Social elements have become an assumed feature. The social connections have almost been relegated to infrastructure. The real question we should be answering is, “Is this a good thing?” The idea of social networks made sense by themselves, connect with people you know and keep them informed of what you are doing. We may have used email for sending simple messages, but the ability to broadcast quick notes and share photos is much more powerful than email. As you can see from the new Facebook homepage, the social connections are not at the forefront, activity is.

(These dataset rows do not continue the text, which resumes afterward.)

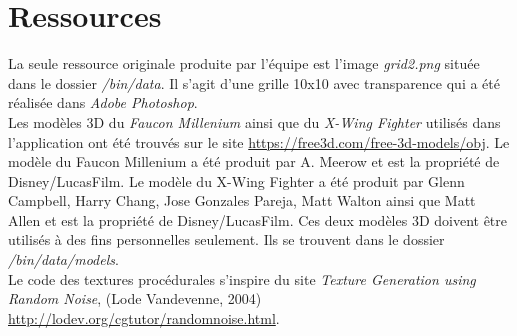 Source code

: \section{Ressources}
\label{s:ressources}

La seule ressource originale produite par l'équipe est l'image \textit{grid2.png} située dans le dossier \textit{/bin/data}.
Il s'agit d'une grille 10x10 avec transparence qui a été réalisée dans \textit{Adobe Photoshop}.\\

Les modèles 3D du \textit{Faucon Millenium} ainsi que du \textit{X-Wing Fighter} utilisés dans l'application ont été trouvés sur le site \url{https://free3d.com/free-3d-models/obj}.
Le modèle du Faucon Millenium a été produit par A. Meerow et est la propriété de Disney/LucasFilm.
Le modèle du X-Wing Fighter a été produit par Glenn Campbell, Harry Chang, Jose Gonzales Pareja, Matt Walton ainsi que Matt Allen et est la propriété de Disney/LucasFilm.
Ces deux modèles 3D doivent être utilisés à des fins personnelles seulement.
Ils se trouvent dans le dossier \textit{/bin/data/models}.\\ 

Le code des textures procédurales s'inspire du site \textit{Texture Generation using Random Noise}, (Lode Vandevenne, 2004) \url{http://lodev.org/cgtutor/randomnoise.html}.
\label{src-procedural-texture}
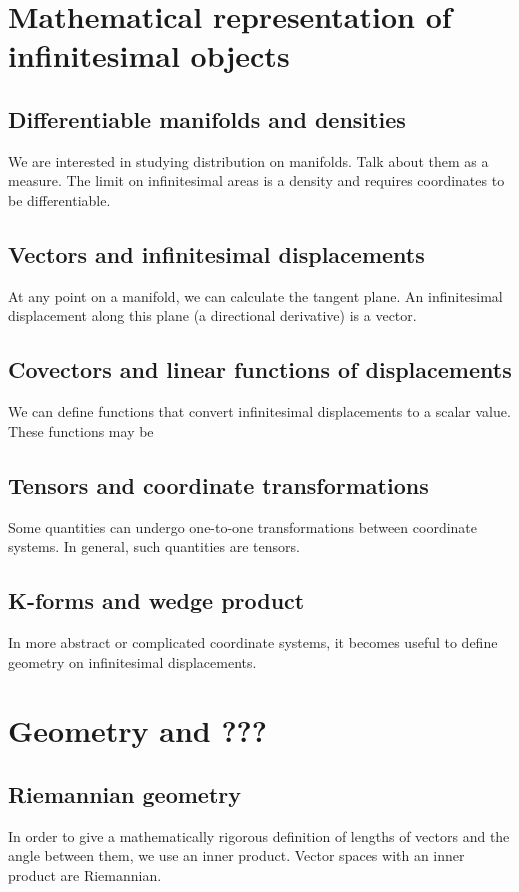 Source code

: \documentclass{book}
\begin{document}
\chapter{Mathematical representation of infinitesimal objects}

\section{Differentiable manifolds and densities}
We are interested in studying distribution on manifolds. Talk about them as a measure. The limit on infinitesimal areas is a density and requires coordinates to be differentiable.

\section{Vectors and infinitesimal displacements}
At any point on a manifold, we can calculate the tangent plane. An infinitesimal displacement along this plane (a directional derivative) is a vector. 
\section{Covectors and linear functions of displacements}
We can define functions that convert infinitesimal displacements to a scalar value. These functions may be 
\section{Tensors and coordinate transformations}
Some quantities can undergo one-to-one transformations between coordinate systems. In general, such quantities are tensors. 
\section{K-forms and wedge product}
In more abstract or complicated coordinate systems, it becomes useful to define geometry on infinitesimal displacements. 
\chapter{Geometry and ???}

\section{Riemannian geometry}
In order to give a mathematically rigorous definition of lengths of vectors and the angle between them, we use an inner product. Vector spaces with an inner product are Riemannian. 
\end{document}
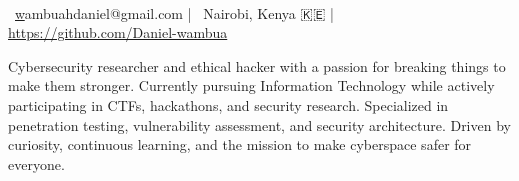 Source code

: \documentclass[]{resume-format}
\begin{document}
%


\setlength\fboxsep{10pt}%

\begingroup

\noindent
\colorbox{headerbg}{
  \parbox{\dimexpr\textwidth-2\fboxsep}{
    \color{white} %
    \begin{center} %
      \\[2mm] %
      \faEnvelope~\href{mailto:wambuahdaniel@gmail.com}wambuahdaniel@gmail.com %
      \quad|\quad %
      \faMapMarker~Nairobi, Kenya 🇰🇪 %
      \quad|\quad %
      \faLink~\href{ https://github.com/Daniel-wambua }{ https://github.com/Daniel-wambua } %
    \end{center} %
  }
}
\endgroup
\vspace{2mm} %



\begin{cvpersonalstatement}
  \item { Cybersecurity researcher and ethical hacker with a passion for breaking things to make them stronger.
Currently pursuing Information Technology while actively participating in CTFs, hackathons, and security research.
Specialized in penetration testing, vulnerability assessment, and security architecture.
Driven by curiosity, continuous learning, and the mission to make cyberspace safer for everyone.
 }
\end{cvpersonalstatement}


\end{document}

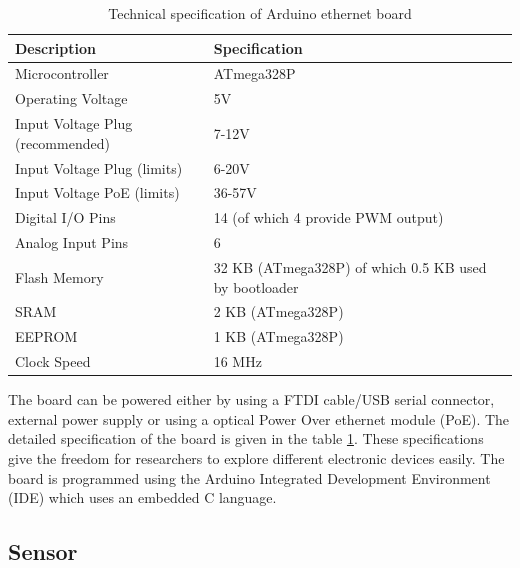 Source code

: \begin{table}[h]
  
 

  \begin{tabularx}{\columnwidth}{X|X}
      \hline
      Description                 & Specification    \\
      \hline
      Microcontroller & ATmega328P \\
      Operating Voltage & 5V\\
      Input Voltage Plug (recommended) & 7-12V\\
      Input Voltage Plug (limits)       & 6-20V\\
      Input Voltage PoE (limits)        & 36-57V \\
      Digital I/O Pins    & 14 (of which 4 provide PWM output)     \\
      Analog Input Pins & 6\\
      Flash Memory & 32 KB (ATmega328P) of which 0.5 KB used by bootloader\\
      SRAM     & 2 KB (ATmega328P)\\
      EEPROM   & 1 KB (ATmega328P) \\
      Clock Speed  & 16 MHz\\
      \hline
    
  \end{tabularx}
  \caption{Technical specification of Arduino ethernet board}
  \label{table:Technical specification}
\end{table}
 
The board can be powered either by using a FTDI cable/USB serial connector, external power supply or using a optical Power Over ethernet module (PoE). The detailed specification\cite{Guti2017} of the board is given in the table \ref{table:Technical specification}. These specifications give the freedom for researchers to explore different electronic devices easily. The board is programmed using the Arduino Integrated Development Environment (IDE) which uses an embedded C language.




\subsection{Sensor}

I am not convinced that giving everything a social component is required. I am also not convinced that there needs to be one application that rules them all. Facebook is trying to become the destination for everything that you do on the internet. That is fine for them as a business, but I like to have the best tool for each job. By pushing the social connections to the background, Facebook is losing the networking concept and possibly giving an opening to other networking sites like LinkedIn. This only matters if sites like LinkedIn do not follow the same course as Facebook, but it looks like they are.

By evolving social media in the direction that it is going, we are losing the social part. People see the benefits of making the connections and the power of the network, but once the connections are made, sites seem to be targeting other things. Keeping the connections and making those connections stronger may be more important. Or do people think that we have already built our core social networks and now we need to use them?